“What else can we do, Merdon?” Tarat asked. “Let the Komani rule us in the Terrans’ place?”
“No! I’ll tell you what we can do. We can dare! We can take that one chance in a million and make it work for us—or die trying. As long as there is that one chance—no matter how slim it might be—we’ve got to risk everything for it. Do you understand? We’ve got to. Otherwise everything we’ve done so far is wasted.
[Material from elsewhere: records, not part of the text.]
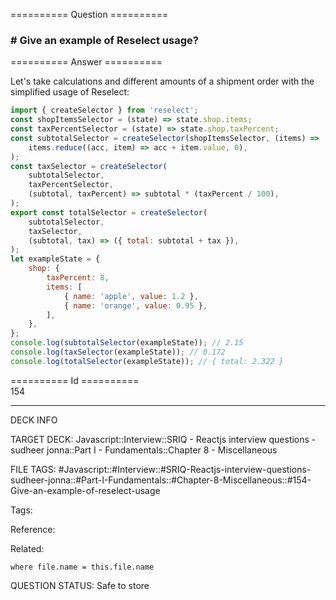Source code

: ========== Question ==========  

### # Give an example of Reselect usage?  

========== Answer ==========  

Let's take calculations and different amounts of a shipment order with the
simplified usage of Reselect:

```javascript
import { createSelector } from 'reselect';
const shopItemsSelector = (state) => state.shop.items;
const taxPercentSelector = (state) => state.shop.taxPercent;
const subtotalSelector = createSelector(shopItemsSelector, (items) =>
    items.reduce((acc, item) => acc + item.value, 0),
);
const taxSelector = createSelector(
    subtotalSelector,
    taxPercentSelector,
    (subtotal, taxPercent) => subtotal * (taxPercent / 100),
);
export const totalSelector = createSelector(
    subtotalSelector,
    taxSelector,
    (subtotal, tax) => ({ total: subtotal + tax }),
);
let exampleState = {
    shop: {
        taxPercent: 8,
        items: [
            { name: 'apple', value: 1.2 },
            { name: 'orange', value: 0.95 },
        ],
    },
};
console.log(subtotalSelector(exampleState)); // 2.15
console.log(taxSelector(exampleState)); // 0.172
console.log(totalSelector(exampleState)); // { total: 2.322 }
```

========== Id ==========  
154

---

DECK INFO

TARGET DECK: Javascript::Interview::SRIQ - Reactjs interview questions - sudheer jonna::Part I - Fundamentals::Chapter 8 - Miscellaneous

FILE TAGS: #Javascript::#Interview::#SRIQ-Reactjs-interview-questions-sudheer-jonna::#Part-I-Fundamentals::#Chapter-8-Miscellaneous::#154-Give-an-example-of-reselect-usage

Tags:

Reference:

Related:

```dataview
where file.name = this.file.name
```
QUESTION STATUS: Safe to store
The men who’ve died for our cause, died for nothing. The people who believe that we will fight to the last drop of sweat and blood to make Shinar free, will have been hoodwinked.
“I know how hard it will be to fill the Komani’s demands. I’m not sure that we can convince the people to make this sacrifice, even for their own eventual freedom, but I’m going to try! Who will follow me?”
Tarat scratched nervously at his cheek, glanced at little Romal, and then said softly, “Well, if you think there’s really a chance that we can get rid of both the Terrans and the Komani …”
“We won’t be rid of the Komani,” Romal argued. “You heard what Okatar said. There’ll be a Komani governor over us.”
“We had a Terran governor over us once. Where is he now?”
Romal blinked. “He’s—he was—assassinated.”
“And what’s to stop us from driving off a Komani governor, after the warriors have left Shinar? What would the Komani governor have to back up his word, except our own fear of Okatar?”
“That would be enough,” Tarat said. “If we didn’t behave, Okatar could have the whole Komani nation on our backs in no time flat.”